Heute könnte die Natur großzügiger sein. Denn späte Eltern wissen zu schätzen: Sie haben meist keine Geld- oder Wohnungssorgen, erleben den Nachwuchs bewusster und intensiver als Jahre zuvor, zerrieben in den vielfältigen Pflichten einer Karrieremühle.

Deshalb sieht Bamberger die steigende Zahl der Väter im fortgeschrittenen Alter "eher positiv". Von Kindern, die unter dem hohen Alter ihrer Väter leiden, ist generell wenig bekannt. Der Münchner Psychologie-Professor Hartmut Kasten rät allerdings von Vaterschaften jenseits des 70. Lebensjahrs ab. Die Kinder seien dann verstärkt dem "sozialen Terror und Druck" ihrer Altersgenossen ausgesetzt, die nicht verstünden, dass der Vater auch der Opa sein könnte.
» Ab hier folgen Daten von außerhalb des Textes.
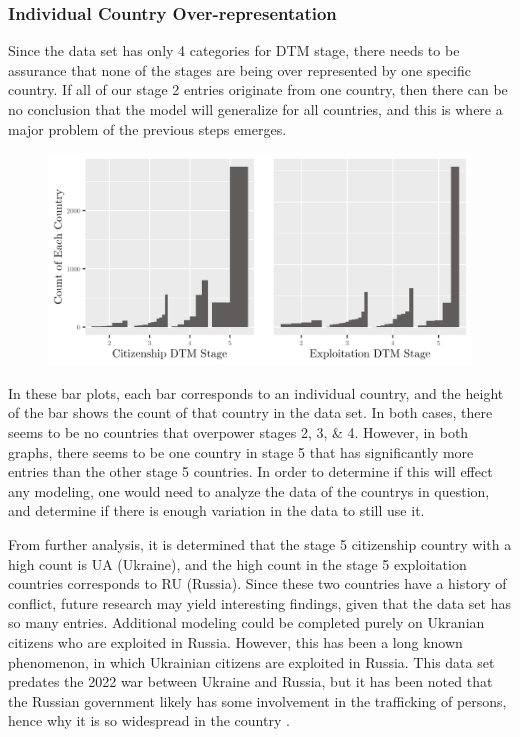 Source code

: \documentclass{article} %
\begin{document}
\subsubsection{Individual Country Over-representation}\label{Overrep}

Since the data set has only 4 categories for DTM stage, there needs to be assurance that none of the stages are being over represented by one specific country. If all of our stage 2 entries originate from one country, then there can be no conclusion that the model will generalize for all countries, and this is where a major problem of the previous steps emerges.

\FloatBarrier
\begin{figure}[H]
	\includegraphics[width = \textwidth]{CountryCountBarplot}
\end{figure}
\FloatBarrier

In these bar plots, each bar corresponds to an individual country, and the height of the bar shows the count of that country in the data set. In both cases, there seems to be no countries that overpower stages 2, 3, \& 4. However, in both graphs, there seems to be one country in stage 5 that has significantly more entries than the other stage 5 countries. In order to determine if this will effect any modeling, one would need to analyze the data of the countrys in question, and determine if there is enough variation in the data to still use it. 

From further analysis, it is determined that the stage 5 citizenship country with a high count is UA (Ukraine), and the high count in the stage 5 exploitation countries corresponds to RU (Russia). Since these two countries have a history of conflict, future research may yield interesting findings, given that the data set has so many entries. Additional modeling could be completed purely on Ukranian citizens who are exploited in Russia. However, this has been a long known phenomenon, in which Ukrainian citizens are exploited in Russia. This data set predates the 2022 war between Ukraine and Russia, but it has been noted that the Russian government likely has some involvement in the trafficking of persons, hence why it is so widespread in the country \parencite{RussiaTrafficking}.
\end{document}
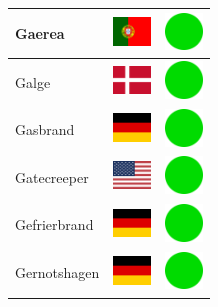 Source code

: \documentclass[12pt, a4paper, twoside]{report}
\begin{document}
\begin{center}
\begin{longtable}{|p{5cm}|p{2cm}|p{2cm}|}
 Gaerea                                                     & \includegraphics[width=1cm]{../img/flags/pt} &   \includegraphics[width=1cm]{../likes/y} \\ \hline
 Galge                                                      & \includegraphics[width=1cm]{../img/flags/dk} &   \includegraphics[width=1cm]{../likes/y} \\ \hline
 Gasbrand                                                   & \includegraphics[width=1cm]{../img/flags/de} &   \includegraphics[width=1cm]{../likes/y} \\ \hline
 Gatecreeper                                                & \includegraphics[width=1cm]{../img/flags/us} &   \includegraphics[width=1cm]{../likes/y} \\ \hline
 Gefrierbrand                                               & \includegraphics[width=1cm]{../img/flags/de} &   \includegraphics[width=1cm]{../likes/y} \\ \hline
 Gernotshagen                                               & \includegraphics[width=1cm]{../img/flags/de} &   \includegraphics[width=1cm]{../likes/y} \\ \hline

\end{longtable}
\end{center}
\end{document}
Ist ein Mann mit 70 also doch zu alt fürs Kind? Ulrich Wickert findet online jedenfalls Unterstützung. "Er kann dem Kind in ein paar Jahren mehr Werte vermitteln als die meisten Eltern", meint ein Internetnutzer und mahnt alle Bedenkenträger: "Kehren Sie vor der eigenen Türe und schämen Sie sich!"